[PATCH v4 bpf-next 1/3] selftests/bpf: Add parallelism to test_progs

Yucong Sun <fallentree@xxxxxx> · Mon, 13 Sep 2021 12:39:04 -0700

From: Yucong Sun <sunyucong@xxxxxxxxx>

This patch adds "-j" mode to test_progs, executing tests in multiple process.
"-j" mode is optional, and works with all existing test selection mechanism, as
well as "-v", "-l" etc.

In "-j" mode, main process use UDS/DGRAM to communicate to each forked worker,
commanding it to run tests and collect logs.
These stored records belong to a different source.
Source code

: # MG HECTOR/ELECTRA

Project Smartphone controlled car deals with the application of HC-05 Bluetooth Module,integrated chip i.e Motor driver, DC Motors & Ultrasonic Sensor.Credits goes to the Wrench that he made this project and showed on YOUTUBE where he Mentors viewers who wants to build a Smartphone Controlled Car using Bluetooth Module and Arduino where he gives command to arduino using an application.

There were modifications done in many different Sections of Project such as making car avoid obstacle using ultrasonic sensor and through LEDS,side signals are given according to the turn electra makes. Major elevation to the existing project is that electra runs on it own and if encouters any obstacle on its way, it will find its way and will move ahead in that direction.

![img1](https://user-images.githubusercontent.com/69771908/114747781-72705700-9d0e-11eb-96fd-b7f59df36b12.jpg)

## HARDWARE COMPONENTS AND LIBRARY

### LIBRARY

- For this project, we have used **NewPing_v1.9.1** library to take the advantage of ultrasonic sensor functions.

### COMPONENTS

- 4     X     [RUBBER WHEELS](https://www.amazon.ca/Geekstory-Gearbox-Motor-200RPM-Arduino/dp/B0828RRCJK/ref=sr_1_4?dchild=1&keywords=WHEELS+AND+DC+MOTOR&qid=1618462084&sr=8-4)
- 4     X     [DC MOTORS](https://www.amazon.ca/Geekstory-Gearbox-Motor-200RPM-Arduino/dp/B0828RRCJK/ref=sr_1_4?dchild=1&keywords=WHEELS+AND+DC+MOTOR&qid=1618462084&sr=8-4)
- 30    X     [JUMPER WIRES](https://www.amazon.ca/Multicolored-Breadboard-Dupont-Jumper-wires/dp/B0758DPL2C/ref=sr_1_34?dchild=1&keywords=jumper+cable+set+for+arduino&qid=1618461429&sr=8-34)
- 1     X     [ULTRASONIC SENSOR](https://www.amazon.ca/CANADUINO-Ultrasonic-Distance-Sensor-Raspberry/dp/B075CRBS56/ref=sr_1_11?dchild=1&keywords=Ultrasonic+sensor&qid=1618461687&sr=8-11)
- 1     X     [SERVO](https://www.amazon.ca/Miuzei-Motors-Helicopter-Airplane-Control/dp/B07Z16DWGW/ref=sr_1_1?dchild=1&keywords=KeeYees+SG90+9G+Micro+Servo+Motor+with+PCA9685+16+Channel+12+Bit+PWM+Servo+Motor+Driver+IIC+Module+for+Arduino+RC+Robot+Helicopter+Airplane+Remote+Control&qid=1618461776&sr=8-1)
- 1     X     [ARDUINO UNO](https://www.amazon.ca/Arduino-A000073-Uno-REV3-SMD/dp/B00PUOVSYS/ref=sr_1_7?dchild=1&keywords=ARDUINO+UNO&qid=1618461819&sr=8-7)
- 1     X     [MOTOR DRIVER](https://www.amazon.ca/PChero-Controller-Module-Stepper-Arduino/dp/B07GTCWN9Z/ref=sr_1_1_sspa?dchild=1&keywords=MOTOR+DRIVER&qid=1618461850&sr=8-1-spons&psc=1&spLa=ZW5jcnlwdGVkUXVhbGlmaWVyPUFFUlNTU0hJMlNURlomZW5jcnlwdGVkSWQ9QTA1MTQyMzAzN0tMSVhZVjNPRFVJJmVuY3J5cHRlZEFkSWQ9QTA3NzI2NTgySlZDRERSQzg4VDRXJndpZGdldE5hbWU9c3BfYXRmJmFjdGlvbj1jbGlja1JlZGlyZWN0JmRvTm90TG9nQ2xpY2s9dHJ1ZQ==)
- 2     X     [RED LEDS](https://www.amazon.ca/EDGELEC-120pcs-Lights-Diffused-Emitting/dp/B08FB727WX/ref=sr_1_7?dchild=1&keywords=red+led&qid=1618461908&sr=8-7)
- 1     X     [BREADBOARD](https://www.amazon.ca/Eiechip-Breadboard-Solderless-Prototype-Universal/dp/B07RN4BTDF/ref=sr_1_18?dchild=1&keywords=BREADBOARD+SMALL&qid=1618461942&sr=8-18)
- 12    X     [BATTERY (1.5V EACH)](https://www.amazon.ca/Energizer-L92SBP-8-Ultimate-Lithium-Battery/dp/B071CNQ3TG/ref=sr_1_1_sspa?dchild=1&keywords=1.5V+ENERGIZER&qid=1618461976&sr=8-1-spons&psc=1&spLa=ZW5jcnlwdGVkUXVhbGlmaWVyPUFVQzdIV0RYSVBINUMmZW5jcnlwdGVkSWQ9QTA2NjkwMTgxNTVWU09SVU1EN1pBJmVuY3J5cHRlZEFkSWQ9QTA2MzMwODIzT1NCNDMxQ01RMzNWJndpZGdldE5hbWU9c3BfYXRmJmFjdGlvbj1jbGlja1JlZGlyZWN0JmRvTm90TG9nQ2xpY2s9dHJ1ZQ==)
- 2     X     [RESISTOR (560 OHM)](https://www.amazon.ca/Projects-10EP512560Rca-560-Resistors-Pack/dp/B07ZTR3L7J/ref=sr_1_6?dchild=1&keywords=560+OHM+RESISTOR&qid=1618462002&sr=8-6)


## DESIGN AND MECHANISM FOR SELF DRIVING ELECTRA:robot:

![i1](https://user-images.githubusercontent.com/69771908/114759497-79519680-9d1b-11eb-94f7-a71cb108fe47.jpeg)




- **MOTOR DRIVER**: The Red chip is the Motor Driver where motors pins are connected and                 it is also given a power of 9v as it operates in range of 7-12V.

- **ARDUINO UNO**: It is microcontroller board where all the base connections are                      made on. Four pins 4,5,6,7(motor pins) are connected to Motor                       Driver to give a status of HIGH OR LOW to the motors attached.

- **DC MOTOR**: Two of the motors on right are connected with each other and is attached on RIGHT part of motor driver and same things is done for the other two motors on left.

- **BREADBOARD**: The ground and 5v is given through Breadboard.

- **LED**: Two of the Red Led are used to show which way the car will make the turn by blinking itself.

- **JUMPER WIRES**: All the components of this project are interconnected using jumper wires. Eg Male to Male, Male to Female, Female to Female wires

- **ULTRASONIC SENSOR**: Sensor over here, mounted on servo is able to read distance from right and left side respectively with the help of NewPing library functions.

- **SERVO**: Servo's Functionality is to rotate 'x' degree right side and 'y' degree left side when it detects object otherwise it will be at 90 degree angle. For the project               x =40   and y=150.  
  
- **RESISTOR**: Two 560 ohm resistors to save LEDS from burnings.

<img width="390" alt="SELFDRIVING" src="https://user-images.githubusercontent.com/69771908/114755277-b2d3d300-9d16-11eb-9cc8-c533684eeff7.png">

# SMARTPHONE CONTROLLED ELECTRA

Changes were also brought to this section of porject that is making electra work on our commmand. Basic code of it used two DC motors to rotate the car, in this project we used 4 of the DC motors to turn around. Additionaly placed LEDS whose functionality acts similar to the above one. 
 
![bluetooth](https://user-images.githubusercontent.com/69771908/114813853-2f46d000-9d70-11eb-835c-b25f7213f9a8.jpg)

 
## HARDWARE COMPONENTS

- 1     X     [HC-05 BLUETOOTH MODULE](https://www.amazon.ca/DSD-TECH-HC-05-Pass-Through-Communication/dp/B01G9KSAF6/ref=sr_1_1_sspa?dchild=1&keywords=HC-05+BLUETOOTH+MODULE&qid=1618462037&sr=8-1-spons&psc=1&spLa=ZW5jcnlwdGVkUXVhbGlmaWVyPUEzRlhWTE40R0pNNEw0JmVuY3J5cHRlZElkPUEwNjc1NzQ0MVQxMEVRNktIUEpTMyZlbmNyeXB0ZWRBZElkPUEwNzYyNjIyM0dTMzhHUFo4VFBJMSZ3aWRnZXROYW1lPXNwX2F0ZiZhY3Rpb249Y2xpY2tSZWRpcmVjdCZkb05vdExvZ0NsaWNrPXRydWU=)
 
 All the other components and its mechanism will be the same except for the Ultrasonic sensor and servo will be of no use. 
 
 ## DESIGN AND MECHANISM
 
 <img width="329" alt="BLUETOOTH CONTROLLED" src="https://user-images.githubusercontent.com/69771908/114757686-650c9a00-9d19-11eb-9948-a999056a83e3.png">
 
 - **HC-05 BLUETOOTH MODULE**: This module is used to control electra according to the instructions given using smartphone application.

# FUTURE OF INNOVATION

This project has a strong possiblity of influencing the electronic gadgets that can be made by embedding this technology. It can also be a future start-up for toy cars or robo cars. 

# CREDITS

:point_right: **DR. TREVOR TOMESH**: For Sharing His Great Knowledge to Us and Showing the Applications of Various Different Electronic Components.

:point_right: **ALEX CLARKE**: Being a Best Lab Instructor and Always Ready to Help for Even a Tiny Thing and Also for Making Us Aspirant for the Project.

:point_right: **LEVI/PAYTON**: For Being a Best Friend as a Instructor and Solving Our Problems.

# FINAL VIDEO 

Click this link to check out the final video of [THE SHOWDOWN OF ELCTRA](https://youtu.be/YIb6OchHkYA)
After all tests are finished, a
summary is printed. main process use multiple competing threads to dispatch
work to worker, trying to keep them all busy.

Example output:

  > ./test_progs -n 15-20 -j
  [    8.584709] bpf_testmod: loading out-of-tree module taints kernel.
  Launching 2 workers.
  [0]: Running test 15.
  [1]: Running test 16.
  [1]: Running test 17.
  [1]: Running test 18.
  [1]: Running test 19.
  [1]: Running test 20.
  [1]: worker exit.
  [0]: worker exit.
  #15 btf_dump:OK
  #16 btf_endian:OK
  #17 btf_map_in_map:OK
  #18 btf_module:OK
  #19 btf_skc_cls_ingress:OK
  #20 btf_split:OK
  Summary: 6/20 PASSED, 0 SKIPPED, 0 FAILED

Know issue:

Some tests fail when running concurrently, later patch will either
fix the test or pin them to worker 0.

Signed-off-by: Yucong Sun <sunyucong@xxxxxxxxx>

V4 -> V3: address style warnings.
V3 -> V2: fix missing outputs in commit messages.
V2 -> V1: switch to UDS client/server model.
---
 tools/testing/selftests/bpf/test_progs.c | 458 ++++++++++++++++++++++-
 tools/testing/selftests/bpf/test_progs.h |  36 +-
 2 files changed, 480 insertions(+), 14 deletions(-)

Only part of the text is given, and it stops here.